(Stored dataset items)
==*==

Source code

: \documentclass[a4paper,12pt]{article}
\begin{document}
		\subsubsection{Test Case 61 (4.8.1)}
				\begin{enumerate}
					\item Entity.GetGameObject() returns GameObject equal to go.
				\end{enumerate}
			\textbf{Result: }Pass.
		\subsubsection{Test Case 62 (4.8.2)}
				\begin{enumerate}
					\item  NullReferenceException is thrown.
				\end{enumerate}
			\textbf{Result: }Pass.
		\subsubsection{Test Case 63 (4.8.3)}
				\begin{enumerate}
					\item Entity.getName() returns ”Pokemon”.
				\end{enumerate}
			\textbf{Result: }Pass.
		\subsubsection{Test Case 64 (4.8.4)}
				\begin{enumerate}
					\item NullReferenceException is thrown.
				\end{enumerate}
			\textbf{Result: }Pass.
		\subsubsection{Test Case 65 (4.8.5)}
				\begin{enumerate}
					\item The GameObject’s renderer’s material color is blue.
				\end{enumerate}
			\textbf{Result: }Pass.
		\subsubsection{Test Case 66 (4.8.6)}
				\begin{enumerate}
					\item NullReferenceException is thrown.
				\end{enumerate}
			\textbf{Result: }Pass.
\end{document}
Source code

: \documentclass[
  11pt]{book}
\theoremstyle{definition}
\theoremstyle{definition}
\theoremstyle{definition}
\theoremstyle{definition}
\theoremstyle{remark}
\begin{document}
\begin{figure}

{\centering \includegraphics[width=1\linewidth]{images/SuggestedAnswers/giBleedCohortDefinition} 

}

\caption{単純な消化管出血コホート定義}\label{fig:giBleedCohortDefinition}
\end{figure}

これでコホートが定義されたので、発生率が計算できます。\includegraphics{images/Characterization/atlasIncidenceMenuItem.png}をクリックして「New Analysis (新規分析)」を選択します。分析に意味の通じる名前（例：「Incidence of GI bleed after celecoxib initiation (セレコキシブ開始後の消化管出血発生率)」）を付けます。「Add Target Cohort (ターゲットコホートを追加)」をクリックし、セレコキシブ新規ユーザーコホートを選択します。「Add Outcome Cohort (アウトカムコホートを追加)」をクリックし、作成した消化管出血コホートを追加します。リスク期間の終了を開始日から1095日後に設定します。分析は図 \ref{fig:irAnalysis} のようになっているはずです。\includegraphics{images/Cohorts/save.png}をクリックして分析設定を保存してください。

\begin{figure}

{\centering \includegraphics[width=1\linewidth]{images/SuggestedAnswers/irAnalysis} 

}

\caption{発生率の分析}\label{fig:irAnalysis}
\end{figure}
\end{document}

==*==

▸ **What is expected**:
The response should be an exact copy of all the records above.

▸ **Solution for this task**:
Source code

: \documentclass[a4paper,12pt]{article}
\begin{document}
		\subsubsection{Test Case 61 (4.8.1)}
				\begin{enumerate}
					\item Entity.GetGameObject() returns GameObject equal to go.
				\end{enumerate}
			\textbf{Result: }Pass.
		\subsubsection{Test Case 62 (4.8.2)}
				\begin{enumerate}
					\item  NullReferenceException is thrown.
				\end{enumerate}
			\textbf{Result: }Pass.
		\subsubsection{Test Case 63 (4.8.3)}
				\begin{enumerate}
					\item Entity.getName() returns ”Pokemon”.
				\end{enumerate}
			\textbf{Result: }Pass.
		\subsubsection{Test Case 64 (4.8.4)}
				\begin{enumerate}
					\item NullReferenceException is thrown.
				\end{enumerate}
			\textbf{Result: }Pass.
		\subsubsection{Test Case 65 (4.8.5)}
				\begin{enumerate}
					\item The GameObject’s renderer’s material color is blue.
				\end{enumerate}
			\textbf{Result: }Pass.
		\subsubsection{Test Case 66 (4.8.6)}
				\begin{enumerate}
					\item NullReferenceException is thrown.
				\end{enumerate}
			\textbf{Result: }Pass.
\end{document}
Source code

: \documentclass[
  11pt]{book}
\theoremstyle{definition}
\theoremstyle{definition}
\theoremstyle{definition}
\theoremstyle{definition}
\theoremstyle{remark}
\begin{document}
\begin{figure}

{\centering \includegraphics[width=1\linewidth]{images/SuggestedAnswers/giBleedCohortDefinition} 

}

\caption{単純な消化管出血コホート定義}\label{fig:giBleedCohortDefinition}
\end{figure}

これでコホートが定義されたので、発生率が計算できます。\includegraphics{images/Characterization/atlasIncidenceMenuItem.png}をクリックして「New Analysis (新規分析)」を選択します。分析に意味の通じる名前（例：「Incidence of GI bleed after celecoxib initiation (セレコキシブ開始後の消化管出血発生率)」）を付けます。「Add Target Cohort (ターゲットコホートを追加)」をクリックし、セレコキシブ新規ユーザーコホートを選択します。「Add Outcome Cohort (アウトカムコホートを追加)」をクリックし、作成した消化管出血コホートを追加します。リスク期間の終了を開始日から1095日後に設定します。分析は図 \ref{fig:irAnalysis} のようになっているはずです。\includegraphics{images/Cohorts/save.png}をクリックして分析設定を保存してください。

\begin{figure}

{\centering \includegraphics[width=1\linewidth]{images/SuggestedAnswers/irAnalysis} 

}

\caption{発生率の分析}\label{fig:irAnalysis}
\end{figure}
\end{document}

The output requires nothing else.